▶ **Assigned task**
Scan the entries below for the word "Maclaurin". Copy out every line in which it occurs.

▶ **Data for this exercise**
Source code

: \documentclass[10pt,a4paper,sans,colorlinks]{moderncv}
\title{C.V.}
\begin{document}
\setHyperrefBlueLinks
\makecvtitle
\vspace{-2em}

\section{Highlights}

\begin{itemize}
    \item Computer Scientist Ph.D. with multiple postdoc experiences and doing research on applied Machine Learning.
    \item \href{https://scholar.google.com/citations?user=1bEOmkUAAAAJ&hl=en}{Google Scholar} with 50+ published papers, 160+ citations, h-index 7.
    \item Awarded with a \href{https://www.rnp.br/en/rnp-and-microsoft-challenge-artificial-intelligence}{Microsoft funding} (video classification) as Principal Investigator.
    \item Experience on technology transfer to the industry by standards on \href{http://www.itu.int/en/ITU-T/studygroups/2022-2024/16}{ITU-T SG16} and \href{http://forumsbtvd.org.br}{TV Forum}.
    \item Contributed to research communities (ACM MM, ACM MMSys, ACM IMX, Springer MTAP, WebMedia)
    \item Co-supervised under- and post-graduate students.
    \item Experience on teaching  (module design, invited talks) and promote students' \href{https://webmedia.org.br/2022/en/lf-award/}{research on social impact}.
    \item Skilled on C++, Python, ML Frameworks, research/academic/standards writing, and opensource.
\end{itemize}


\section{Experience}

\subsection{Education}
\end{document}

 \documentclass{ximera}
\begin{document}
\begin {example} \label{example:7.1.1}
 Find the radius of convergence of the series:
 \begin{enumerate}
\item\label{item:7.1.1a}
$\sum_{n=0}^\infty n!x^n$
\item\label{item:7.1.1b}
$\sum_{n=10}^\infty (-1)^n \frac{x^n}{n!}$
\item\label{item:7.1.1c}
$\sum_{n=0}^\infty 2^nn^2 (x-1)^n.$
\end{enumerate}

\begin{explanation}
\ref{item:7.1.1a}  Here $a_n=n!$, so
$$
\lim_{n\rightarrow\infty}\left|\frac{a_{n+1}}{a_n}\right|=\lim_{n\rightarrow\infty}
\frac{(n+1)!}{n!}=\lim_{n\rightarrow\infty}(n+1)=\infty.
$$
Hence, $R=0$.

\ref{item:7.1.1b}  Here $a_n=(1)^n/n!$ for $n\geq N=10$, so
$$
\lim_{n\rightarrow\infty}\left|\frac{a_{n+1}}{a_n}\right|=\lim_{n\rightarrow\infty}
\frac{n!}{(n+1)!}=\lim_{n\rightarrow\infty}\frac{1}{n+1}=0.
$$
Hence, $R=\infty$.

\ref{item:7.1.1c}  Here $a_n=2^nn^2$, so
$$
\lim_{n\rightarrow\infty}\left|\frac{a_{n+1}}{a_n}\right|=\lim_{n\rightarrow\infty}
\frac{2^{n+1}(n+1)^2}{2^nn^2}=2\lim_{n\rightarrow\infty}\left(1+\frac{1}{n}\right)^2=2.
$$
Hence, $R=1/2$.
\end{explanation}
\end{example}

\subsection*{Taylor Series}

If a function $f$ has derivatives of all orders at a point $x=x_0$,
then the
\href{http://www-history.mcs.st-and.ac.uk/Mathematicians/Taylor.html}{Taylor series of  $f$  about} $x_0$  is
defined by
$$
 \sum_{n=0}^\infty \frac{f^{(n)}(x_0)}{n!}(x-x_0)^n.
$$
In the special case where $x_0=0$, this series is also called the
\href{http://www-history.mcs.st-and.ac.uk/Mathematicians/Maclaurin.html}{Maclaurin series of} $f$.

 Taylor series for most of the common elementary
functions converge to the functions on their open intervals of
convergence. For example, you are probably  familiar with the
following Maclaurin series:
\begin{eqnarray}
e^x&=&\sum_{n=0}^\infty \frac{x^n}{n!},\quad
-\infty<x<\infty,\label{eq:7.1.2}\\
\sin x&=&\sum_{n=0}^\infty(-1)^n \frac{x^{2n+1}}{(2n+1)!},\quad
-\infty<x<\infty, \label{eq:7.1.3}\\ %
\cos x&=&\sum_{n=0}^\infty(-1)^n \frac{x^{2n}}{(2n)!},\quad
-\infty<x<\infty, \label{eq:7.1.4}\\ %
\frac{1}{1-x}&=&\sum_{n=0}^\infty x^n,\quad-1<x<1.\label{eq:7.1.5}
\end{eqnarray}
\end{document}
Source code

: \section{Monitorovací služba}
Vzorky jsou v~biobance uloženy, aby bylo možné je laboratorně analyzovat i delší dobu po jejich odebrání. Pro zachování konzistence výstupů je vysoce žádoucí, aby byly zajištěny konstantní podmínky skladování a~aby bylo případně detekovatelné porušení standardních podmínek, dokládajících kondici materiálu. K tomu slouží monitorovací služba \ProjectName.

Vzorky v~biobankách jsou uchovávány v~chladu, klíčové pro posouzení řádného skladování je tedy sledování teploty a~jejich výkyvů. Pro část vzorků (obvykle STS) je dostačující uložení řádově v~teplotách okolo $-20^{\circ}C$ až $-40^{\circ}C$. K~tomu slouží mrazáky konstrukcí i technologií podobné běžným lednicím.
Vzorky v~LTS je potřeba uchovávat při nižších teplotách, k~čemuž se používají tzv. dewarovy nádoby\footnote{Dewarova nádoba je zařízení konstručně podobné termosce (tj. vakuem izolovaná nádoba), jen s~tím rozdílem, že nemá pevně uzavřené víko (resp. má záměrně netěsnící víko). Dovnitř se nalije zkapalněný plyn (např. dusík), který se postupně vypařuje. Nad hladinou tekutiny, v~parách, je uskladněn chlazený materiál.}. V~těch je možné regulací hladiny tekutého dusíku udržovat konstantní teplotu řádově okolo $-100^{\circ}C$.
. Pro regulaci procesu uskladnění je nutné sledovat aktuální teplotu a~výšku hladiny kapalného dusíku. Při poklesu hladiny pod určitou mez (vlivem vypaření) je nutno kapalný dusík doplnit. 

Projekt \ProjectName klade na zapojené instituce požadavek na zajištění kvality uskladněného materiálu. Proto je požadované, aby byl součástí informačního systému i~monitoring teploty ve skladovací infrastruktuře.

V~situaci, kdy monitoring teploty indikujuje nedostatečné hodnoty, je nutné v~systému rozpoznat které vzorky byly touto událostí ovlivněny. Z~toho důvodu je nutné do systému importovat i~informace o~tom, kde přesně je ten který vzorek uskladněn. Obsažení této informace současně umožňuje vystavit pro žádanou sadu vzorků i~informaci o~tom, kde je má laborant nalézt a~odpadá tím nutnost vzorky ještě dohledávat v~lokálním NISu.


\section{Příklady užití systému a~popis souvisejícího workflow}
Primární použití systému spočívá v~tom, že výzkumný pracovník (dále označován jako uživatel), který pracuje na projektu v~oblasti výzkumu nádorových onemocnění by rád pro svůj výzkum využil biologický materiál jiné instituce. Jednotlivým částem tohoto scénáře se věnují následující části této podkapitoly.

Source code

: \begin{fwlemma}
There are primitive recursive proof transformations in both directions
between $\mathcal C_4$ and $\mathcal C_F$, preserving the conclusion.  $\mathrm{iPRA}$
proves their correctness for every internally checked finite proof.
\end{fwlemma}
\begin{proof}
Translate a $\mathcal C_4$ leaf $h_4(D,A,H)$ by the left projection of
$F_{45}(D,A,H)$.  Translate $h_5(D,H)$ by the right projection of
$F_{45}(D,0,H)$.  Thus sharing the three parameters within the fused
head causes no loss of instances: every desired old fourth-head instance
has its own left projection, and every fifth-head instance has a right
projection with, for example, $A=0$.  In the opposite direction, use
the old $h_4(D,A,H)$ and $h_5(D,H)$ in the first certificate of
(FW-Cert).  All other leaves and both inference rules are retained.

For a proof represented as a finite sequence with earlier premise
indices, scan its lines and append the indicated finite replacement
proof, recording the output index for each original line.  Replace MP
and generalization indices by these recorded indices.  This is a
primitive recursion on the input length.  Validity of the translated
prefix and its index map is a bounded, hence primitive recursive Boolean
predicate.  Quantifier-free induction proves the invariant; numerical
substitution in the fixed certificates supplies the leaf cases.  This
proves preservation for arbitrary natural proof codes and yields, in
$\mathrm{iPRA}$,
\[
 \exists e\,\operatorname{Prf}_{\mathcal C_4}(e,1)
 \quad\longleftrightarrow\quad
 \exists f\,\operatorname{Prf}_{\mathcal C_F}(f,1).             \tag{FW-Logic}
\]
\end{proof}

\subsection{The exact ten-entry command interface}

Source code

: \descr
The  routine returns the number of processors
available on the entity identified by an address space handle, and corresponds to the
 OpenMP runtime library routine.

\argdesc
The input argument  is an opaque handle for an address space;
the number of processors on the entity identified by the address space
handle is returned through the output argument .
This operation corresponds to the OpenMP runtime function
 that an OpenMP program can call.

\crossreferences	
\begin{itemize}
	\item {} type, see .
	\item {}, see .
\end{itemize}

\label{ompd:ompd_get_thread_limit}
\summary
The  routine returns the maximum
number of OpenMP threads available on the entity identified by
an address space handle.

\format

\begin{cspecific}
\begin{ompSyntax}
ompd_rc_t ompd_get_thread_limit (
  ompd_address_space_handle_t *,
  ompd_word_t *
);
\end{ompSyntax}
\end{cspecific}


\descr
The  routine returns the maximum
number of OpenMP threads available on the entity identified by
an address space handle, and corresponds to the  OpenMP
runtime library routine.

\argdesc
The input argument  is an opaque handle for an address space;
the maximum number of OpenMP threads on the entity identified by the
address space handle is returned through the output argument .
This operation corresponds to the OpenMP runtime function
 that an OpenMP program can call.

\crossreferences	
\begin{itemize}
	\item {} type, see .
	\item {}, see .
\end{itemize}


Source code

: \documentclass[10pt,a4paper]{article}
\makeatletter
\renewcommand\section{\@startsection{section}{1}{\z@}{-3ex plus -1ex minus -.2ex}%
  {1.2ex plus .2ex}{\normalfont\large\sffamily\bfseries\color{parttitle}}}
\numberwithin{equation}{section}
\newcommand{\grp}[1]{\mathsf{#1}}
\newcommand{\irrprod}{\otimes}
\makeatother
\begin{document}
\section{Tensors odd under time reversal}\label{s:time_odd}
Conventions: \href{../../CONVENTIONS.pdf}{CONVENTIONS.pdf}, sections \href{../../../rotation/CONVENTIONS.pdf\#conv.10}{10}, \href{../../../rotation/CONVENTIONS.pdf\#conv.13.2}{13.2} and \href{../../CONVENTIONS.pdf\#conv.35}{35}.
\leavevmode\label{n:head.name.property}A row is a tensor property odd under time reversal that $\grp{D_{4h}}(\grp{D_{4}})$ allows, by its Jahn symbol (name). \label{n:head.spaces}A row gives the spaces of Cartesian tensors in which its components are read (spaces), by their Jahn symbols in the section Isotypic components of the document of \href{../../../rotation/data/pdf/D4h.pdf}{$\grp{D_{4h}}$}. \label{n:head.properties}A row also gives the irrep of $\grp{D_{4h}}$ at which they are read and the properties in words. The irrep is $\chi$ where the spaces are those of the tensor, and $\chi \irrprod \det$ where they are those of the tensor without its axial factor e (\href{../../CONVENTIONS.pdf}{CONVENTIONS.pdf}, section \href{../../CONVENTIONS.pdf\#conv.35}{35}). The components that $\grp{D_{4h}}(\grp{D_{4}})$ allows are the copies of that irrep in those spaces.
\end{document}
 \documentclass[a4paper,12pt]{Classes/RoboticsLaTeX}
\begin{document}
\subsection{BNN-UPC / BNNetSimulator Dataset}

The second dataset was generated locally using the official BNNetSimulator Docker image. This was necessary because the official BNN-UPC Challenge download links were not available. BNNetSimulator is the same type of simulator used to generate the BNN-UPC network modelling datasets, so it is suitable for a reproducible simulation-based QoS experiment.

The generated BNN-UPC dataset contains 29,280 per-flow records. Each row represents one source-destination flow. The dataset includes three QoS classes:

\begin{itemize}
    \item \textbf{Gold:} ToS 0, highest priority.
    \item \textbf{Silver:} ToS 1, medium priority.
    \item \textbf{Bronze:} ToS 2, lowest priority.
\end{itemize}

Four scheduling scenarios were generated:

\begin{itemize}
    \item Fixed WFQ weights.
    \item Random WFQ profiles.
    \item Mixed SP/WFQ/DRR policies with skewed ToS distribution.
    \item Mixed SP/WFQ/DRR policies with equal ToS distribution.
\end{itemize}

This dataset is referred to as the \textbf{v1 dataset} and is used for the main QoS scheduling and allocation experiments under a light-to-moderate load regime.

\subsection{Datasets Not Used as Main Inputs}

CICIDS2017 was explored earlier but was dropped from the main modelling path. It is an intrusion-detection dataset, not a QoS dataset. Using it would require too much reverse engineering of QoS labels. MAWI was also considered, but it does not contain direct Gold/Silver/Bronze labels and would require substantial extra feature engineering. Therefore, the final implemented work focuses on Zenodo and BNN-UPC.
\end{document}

▶ **Output below**
\href{http://www-history.mcs.st-and.ac.uk/Mathematicians/Maclaurin.html}{Maclaurin series of} $f$.
following Maclaurin series:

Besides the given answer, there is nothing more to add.